§ Exercise: Could you give the records below again exactly, without the pictures?

(Collected data)
· · · ·

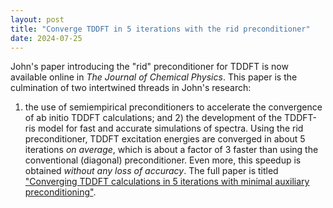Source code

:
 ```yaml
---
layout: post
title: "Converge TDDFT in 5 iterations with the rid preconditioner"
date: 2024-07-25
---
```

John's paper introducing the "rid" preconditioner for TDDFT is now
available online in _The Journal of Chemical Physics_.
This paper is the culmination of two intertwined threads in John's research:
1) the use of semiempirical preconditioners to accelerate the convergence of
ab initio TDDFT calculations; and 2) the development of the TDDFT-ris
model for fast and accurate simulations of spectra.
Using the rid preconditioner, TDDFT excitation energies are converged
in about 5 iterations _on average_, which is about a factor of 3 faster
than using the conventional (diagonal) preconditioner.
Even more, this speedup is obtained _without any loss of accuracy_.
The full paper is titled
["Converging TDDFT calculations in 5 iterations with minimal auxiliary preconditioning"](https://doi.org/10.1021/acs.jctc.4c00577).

· · · ·

§ Response below:
Source code

:
 ```yaml
---
layout: post
title: "Converge TDDFT in 5 iterations with the rid preconditioner"
date: 2024-07-25
---
```

John's paper introducing the "rid" preconditioner for TDDFT is now
available online in _The Journal of Chemical Physics_.
This paper is the culmination of two intertwined threads in John's research:
1) the use of semiempirical preconditioners to accelerate the convergence of
ab initio TDDFT calculations; and 2) the development of the TDDFT-ris
model for fast and accurate simulations of spectra.
Using the rid preconditioner, TDDFT excitation energies are converged
in about 5 iterations _on average_, which is about a factor of 3 faster
than using the conventional (diagonal) preconditioner.
Even more, this speedup is obtained _without any loss of accuracy_.
The full paper is titled
["Converging TDDFT calculations in 5 iterations with minimal auxiliary preconditioning"](https://doi.org/10.1021/acs.jctc.4c00577).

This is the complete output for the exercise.